Argentino era um jogador extraordinário, mas não um atleta; era um fenômeno artístico

Ugo Giorgetti, O Estado de S. Paulo

26 de novembro de 2020 | 05h00

Nos últimos anos nos acostumamos a associar Maradona a clínicas de recuperação, hospitais, recaídas em tratamentos feitos e refeitos. Enfim, notícias inquietantes sobre a saúde do craque eram coisa corriqueira. Agora ele se foi, finalmente encontrou-se consigo mesmo. Isso porque a vida de Maradona desde que parou com o futebol não era vida, era outra coisa. Talvez fosse uma busca desesperada para dar sentido a algo que para ele já não tinha nenhum.

Vai ser aparentemente fácil encontrar causas para a morte de Maradona procurando na sua atitude de descuido quanto à própria saúde, no seu desprezo pela prudência, pela temperança, pela vida saudável. Jogador extraordinário, mas que, como Garrincha, não era um atleta, mas apenas um fenômeno artístico, o futebol era sua vida. Não uma coisa importante na sua vida, não uma coisa fundamental, mas a própria vida em sua totalidade.

Sem contato com a bola e com o campo não havia nada. Não sabia mais o que estava fazendo aqui, quando lhe faltou o jogo, os dribles e os lances de inimitável malabarismo. Como Garrincha, era um craque para craques. Sabia que não fazia apenas gols, sabia que fazia arte. Gols especiais que culminavam jogadas que poucos tinham visto antes. Como Garrincha, era um individualista que muitas vezes resolvia sozinho com toda sua técnica e fazia dos companheiros espectadores privilegiados de seu talento.

Ele não precisava de ninguém. Alguns de seus gols que ficaram na história eram de um homem enfrentando exércitos, sobrepujando tudo em direção do gol. O gol era, como disse, o corolário de uma série de movimentos que quem via não se esqueceria jamais. Esse tipo de jogador, como ele ou Garrincha, sabia que o jogo não ia durar para sempre, mas fingia não acreditar.

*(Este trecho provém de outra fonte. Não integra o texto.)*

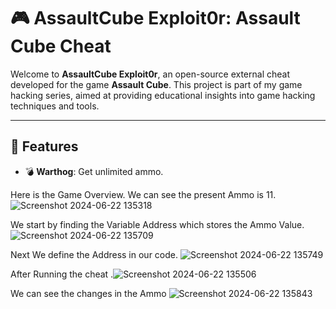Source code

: # 🎮 AssaultCube Exploit0r: Assault Cube Cheat

Welcome to **AssaultCube Exploit0r**, an open-source external cheat developed for the game **Assault Cube**. This project is part of my game hacking series, aimed at providing educational insights into game hacking techniques and tools.

---

## 🌟 Features

- 💣 **Warthog**: Get unlimited ammo.

Here is the Game Overview. We can see the present Ammo is 11.![Screenshot 2024-06-22 135318](https://github.com/x64-exploit0r/AssaultCubeAmmoHack/assets/103557267/22625a5f-7447-46fe-bf22-6f54d22fb818)


We start by finding the Variable Address which stores the Ammo Value.![Screenshot 2024-06-22 135709](https://github.com/x64-exploit0r/AssaultCubeAmmoHack/assets/103557267/32c3f397-54ee-4390-9d26-8567f15e0570)





Next We define the Address in our code. ![Screenshot 2024-06-22 135749](https://github.com/x64-exploit0r/AssaultCubeAmmoHack/assets/103557267/4dda54f1-22fc-4514-b733-7bf62b86637b)


After Running the cheat .![Screenshot 2024-06-22 135506](https://github.com/x64-exploit0r/AssaultCubeAmmoHack/assets/103557267/6ab6965a-db17-41cc-aa82-9716aef29940)


We can see the changes in the Ammo
![Screenshot 2024-06-22 135843](https://github.com/x64-exploit0r/AssaultCubeAmmoHack/assets/103557267/518ff80c-f29b-4837-8802-52af016b9b75)
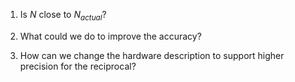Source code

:1. Is $N$ close to $N_{actual}$? 



2. What could we do to improve the accuracy? 



3. How can we change the hardware description to support higher precision for the reciprocal?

Sentiu antes de qualquer outro que o corpo, principalmente um corpo como o seu, começava a não lhe dar mais o quer pedia e passou a sentir falta do antigo corpo. Começou, talvez sem se dar conta, a desprezar esse novo corpo que não obedecia mais tão exatamente o que o cérebro ordenava. Talvez tenha passado ao ódio de si mesmo por se negar o maior prazer da vida. Pode ser que seja essa a causa da falta de interesse pela sua própria condição.

Ainda outro dia vi Maradona saído da clínica onde estivera, numa manifestação para marcar não lembro qual data de sua vida. Havia por perto muita gente ,se não me engano até membros daquela religião, da qual era Deus, que alguns excêntricos brincalhões inventaram para homenageá-lo. Sei que era numa cancha de time pequeno e lá estava Maradona rodeado de gente sorridente e efusiva , enquanto ele, abatido, lento, sem nenhuma reação, sequer acompanhava o que faziam ou diziam, completamente alheio, como Garrincha sentado naquele carro alegórico da Mangueira do carnaval de 1982.

Os comentários sobre a atitude de Maradona foram sempre os mesmos. Lembraram que ele havia saído da clínica recentemente, que talvez estivesse sob efeito de remédios. Acho que não era nada disso. É mais provável que ele apenas se tornara totalmente indiferente a homenagens que não tinham qualquer efeito sobre o que era mais precioso para ele. Parecia cansado. Talvez se lembrasse do Brasil, dos jogos que fazia convidado por Zico, nos quais rejuvenescia em companhia de jogadores que admirava e respeitava.

Vi Maradona em vários desses jogos amigáveis, que encarava como se fosse a final de Copa. Só que sorridente e feliz. Até o corpo gordo e velho, parecia recobrar força nesses jogos entre amigos, companheiros, irmãos. Ao ver todos gordos, meio disformes e trôpegos como ele, recobrava o humor e se divertia profundamente. Não, Maradona não era Deus como pensavam os adeptos de sua religião. Mas deveria ser. Só para poder jogar quando quisesse.